What the exercise asks » Repeat the listing below exactly.

Start of Block

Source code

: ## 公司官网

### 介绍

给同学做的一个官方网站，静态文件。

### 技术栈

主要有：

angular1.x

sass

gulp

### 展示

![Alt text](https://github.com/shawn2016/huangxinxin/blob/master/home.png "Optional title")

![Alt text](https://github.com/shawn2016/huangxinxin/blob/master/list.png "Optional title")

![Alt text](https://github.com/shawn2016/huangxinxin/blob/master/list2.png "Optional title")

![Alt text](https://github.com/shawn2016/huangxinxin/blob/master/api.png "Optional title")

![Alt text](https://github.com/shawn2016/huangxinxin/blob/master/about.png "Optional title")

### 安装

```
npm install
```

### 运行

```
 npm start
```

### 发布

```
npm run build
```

End of Block

Output for this exercise »
Source code

: ## 公司官网

### 介绍

给同学做的一个官方网站，静态文件。

### 技术栈

主要有：

angular1.x

sass

gulp

### 展示

![Alt text](https://github.com/shawn2016/huangxinxin/blob/master/home.png "Optional title")

![Alt text](https://github.com/shawn2016/huangxinxin/blob/master/list.png "Optional title")

![Alt text](https://github.com/shawn2016/huangxinxin/blob/master/list2.png "Optional title")

![Alt text](https://github.com/shawn2016/huangxinxin/blob/master/api.png "Optional title")

![Alt text](https://github.com/shawn2016/huangxinxin/blob/master/about.png "Optional title")

### 安装

```
npm install
```

### 运行

```
 npm start
```

### 发布

```
npm run build
```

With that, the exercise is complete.